Escapé. Si. Del ruido (el de Ellos) y la furia (la mía).
Nada me agrede tanto, nada me pone tan furiosa como que me roben el silencio, el espacio, el aire de mi casa.
Recorremos caminos sin apenas ver a nadie, tan solo algún ave sorprendida con nuestro sonido de road movie. Tiene gracia, campos de arroz y folk americano de los 70. Y una garza escribiendo en el aire con su elegante caligrafía en blanco y negro.
Nuestras incursiones en pueblos tienen lugar a horas intempestivas, mientras la población duerme o se despereza. Como proscritos que huyen. Encontramos restos y preliminares. Casetas cerradas, aceras por barrer. Signos de fiesta a deshora.
Miramos arriba, a lo lejos. La mirada se alarga en la distancia.
Saludamos algún avión que, con impávida trayectoria forma signos de humo blanco en el cielo.
Las dunas muestran caminos que no habremos de recorrer. El horizonte marca el único límite.

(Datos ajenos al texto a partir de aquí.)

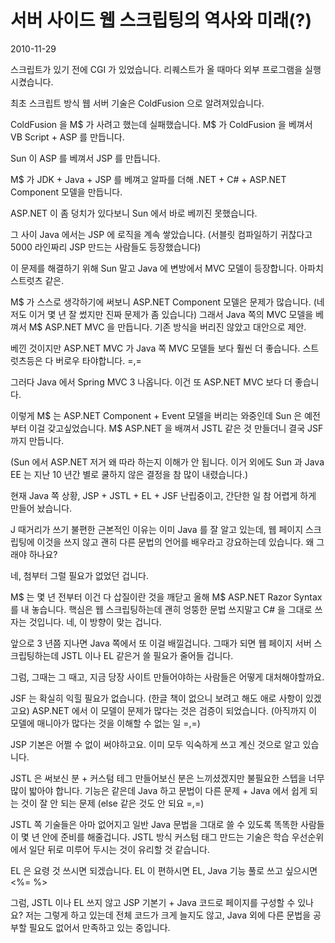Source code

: # 서버 사이드 웹 스크립팅의 역사와 미래(?)

2010-11-29

스크립트가 있기 전에  CGI 가 있었습니다.
리퀘스트가 올 때마다 외부 프로그램을 실행시켰습니다.

최초 스크립트 방식 웹 서버 기술은 ColdFusion 으로 알려져있습니다.

ColdFusion 을 M$ 가 사려고 했는데 실패했습니다.
M$ 가 ColdFusion 을 베껴서 VB Script + ASP 를 만듭니다.

Sun 이 ASP 를 베껴서 JSP 를 만듭니다.

M$ 가 JDK + Java + JSP 를 베껴고 알파를 더해 .NET + C# + ASP.NET Component 모델을 만듭니다.

ASP.NET 이 좀 덩치가 있다보니 Sun 에서 바로 베끼진 못했습니다.

그 사이 Java 에서는 JSP 에 로직을 계속 쌓았습니다.
(서블릿 컴파일하기 귀찮다고 5000 라인짜리 JSP 만드는 사람들도 등장했습니다)

이 문제를 해결하기 위해 Sun 말고 Java 에 변방에서 MVC 모델이 등장합니다.
아파치 스트럿츠 같은.

M$ 가 스스로 생각하기에 써보니 ASP.NET Component 모델은 문제가 많습니다.
(네 저도 이거 몇 년 잘 썼지만 진짜 문제가 좀 있습니다)
그래서 Java 쪽의 MVC 모델을 베껴서 M$ ASP.NET MVC 을 만듭니다.
기존 방식을 버리진 않았고 대안으로 제안.

베낀 것이지만 ASP.NET MVC 가 Java 쪽 MVC 모델들 보다 훨씬 더 좋습니다.
스트럿츠등은 다 버로우 타야합니다. =,=

그러다 Java 에서 Spring MVC 3 나옵니다.
이건 또 ASP.NET MVC 보다 더 좋습니다.

이렇게 M$ 는 ASP.NET Component + Event 모델을 버리는 와중인데 Sun 은 예전부터 이걸 갖고싶었습니다.
M$ ASP.NET 을 배껴서 JSTL 같은 것 만들더니 결국 JSF 까지 만듭니다.

(Sun 에서 ASP.NET 저거 왜 따라 하는지 이해가 안 됩니다.
이거 외에도 Sun 과 Java EE 는 지난 10 년간 별로 쿨하지 않은 결정을 참 많이 내렸습니다.)

현재 Java 쪽 상황, JSP + JSTL + EL + JSF 난립중이고, 간단한 일 참 어렵게 하게 만들어 놨습니다.

J 때거리가 쓰기 불편한 근본적인 이유는 이미 Java 를 잘 알고 있는데,
웹 페이지 스크립팅에 이것을 쓰지 않고 괜히 다른 문법의 언어를 배우라고 강요하는데 있습니다.
왜 그래야 하나요?

네, 첨부터 그럴 필요가 없었던 겁니다.

M$ 는 몇 년 전부터 이건 다 삽질이란 것을 깨닫고 올해 M$  ASP.NET Razor Syntax 를 내 놓습니다.
핵심은 웹 스크립팅하는데 괜히 엉뚱한 문법 쓰지말고 C# 을 그대로 쓰자는 것입니다.
네, 이 방향이 맞는 겁니다.

앞으로 3 년쯤 지나면 Java 쪽에서 또 이걸 배낄겁니다.
그때가 되면 웹 페이지 서버 스크립팅하는데 JSTL 이나 EL 같은거 쓸 필요가 줄어들 겁니다.

그럼, 그때는 그 때고, 지금 당장 사이트 만들어야하는 사람들은 어떻게 대처해야할까요.

JSF 는 확실히 익힐 필요가 없습니다.
(한글 책이 없으니 보려고 해도 애로 사항이 있겠고요)
ASP.NET 에서 이 모델이 문제가 많다는 것은 검증이 되었습니다.
(아직까지 이 모델에 매니아가 많다는 것을 이해할 수 없는 일 =,=)

JSP 기본은 어쩔 수 없이 써야하고요.
이미 모두 익숙하게 쓰고 계신 것으로 알고 있습니다.

JSTL 은 써보신 분 + 커스텀 테그 만들어보신 분은 느끼셨겠지만 불필요한 스텝을 너무 많이 밟아야 합니다.
기능은 같은데 Java 하고 문법이 다른 문제 + Java 에서 쉽게 되는 것이 잘 안 되는 문제 (else 같은 것도 안 되요 =,=)

JSTL 쪽 기술들은 아마 없어지고 일반 Java 문법을 그대로 쓸 수 있도록 똑똑한 사람들이 몇 년 안에 준비를 해줄겁니다.
JSTL 방식 커스텀 태그 만드는 기술은 학습 우선순위에서 일단 뒤로 미루어 두시는 것이 유리할 것 같습니다.

EL 은 요령 것 쓰시면 되겠습니다.
EL 이 편하시면 EL, Java 기능 풀로 쓰고 싶으시면 <%= %>

그럼, JSTL 이나 EL 쓰지 않고 JSP 기본기 + Java 코드로 페이지를 구성할 수 있나요?
저는 그렇게 하고 있는데 전체 코드가 크게 늘지도 않고, Java 외에 다른 문법을 공부할 필요도 없어서
만족하고 있는 중입니다.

Se llenan los ojos de azul, como de una especia preciosa que limpia y desconecta las mentes.
Apenas sonido salvo el del viento blanco. Apenas habitantes, tan solo patos diligentes que nadan al atardecer entre las cañas. Apenas construcciones excepto las casetas abandonadas, o casi, de pescadores y guardianes.
De cuando en cuando, como una cadencia del crepúsculo, el chapoteo de un pez que quiere volar, nuestras risas y canciones en voz baja. Los pasos de nuestros pies. Que no se detienen.